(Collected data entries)
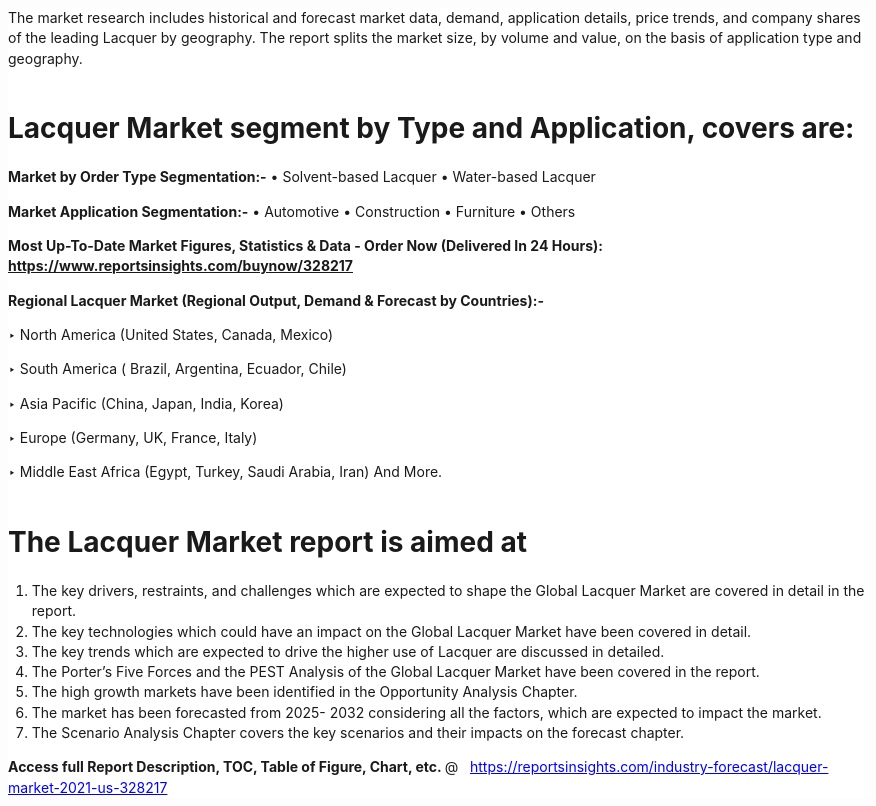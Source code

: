 The market research includes historical and forecast market data, demand, application details, price trends, and company shares of the leading Lacquer by geography. The report splits the market size, by volume and value, on the basis of application type and geography.

# <strong>Lacquer Market segment by Type and Application, covers are:</strong>

<strong>Market by Order Type Segmentation:-</strong>
• Solvent-based Lacquer
• Water-based Lacquer

<strong>Market Application Segmentation:-</strong>
• Automotive
• Construction
• Furniture
• Others

<strong>Most Up-To-Date Market Figures, Statistics & Data - Order Now (Delivered In 24 Hours): <a href=https://www.reportsinsights.com/buynow/328217>https://www.reportsinsights.com/buynow/328217</a></strong>

<strong>Regional Lacquer Market (Regional Output, Demand &amp; Forecast by Countries):-</strong>

‣ North America (United States, Canada, Mexico)

‣ South America ( Brazil, Argentina, Ecuador, Chile)

‣ Asia Pacific (China, Japan, India, Korea)

‣ Europe (Germany, UK, France, Italy)

‣ Middle East Africa (Egypt, Turkey, Saudi Arabia, Iran) And More.

# <strong>The Lacquer Market report is aimed at</strong>
<ol>
  <li>The key drivers, restraints, and challenges which are expected to shape the Global Lacquer Market are covered in detail in the report.</li>
  <li>The key technologies which could have an impact on the Global Lacquer Market have been covered in detail.</li>
  <li>The key trends which are expected to drive the higher use of Lacquer are discussed in detailed.</li>
  <li>The Porter’s Five Forces and the PEST Analysis of the Global Lacquer Market have been covered in the report.</li>
  <li>The high growth markets have been identified in the Opportunity Analysis Chapter.</li>
  <li>The market has been forecasted from 2025- 2032 considering all the factors, which are expected to impact the market.</li>
  <li>The Scenario Analysis Chapter covers the key scenarios and their impacts on the forecast chapter.</li>
</ol>
<strong>Access full Report Description, TOC, Table of Figure, Chart, etc. </strong>@   <a href=https://reportsinsights.com/industry-forecast/lacquer-market-2021-us-328217 style=color:#0000ff;>https://reportsinsights.com/industry-forecast/lacquer-market-2021-us-328217</a>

## YOUR INSTRUCTIONS
Which lines in the records above contain the string "America"? Copy them.

## RESPONSE TO THE EXERCISE
‣ North America (United States, Canada, Mexico)
‣ South America ( Brazil, Argentina, Ecuador, Chile)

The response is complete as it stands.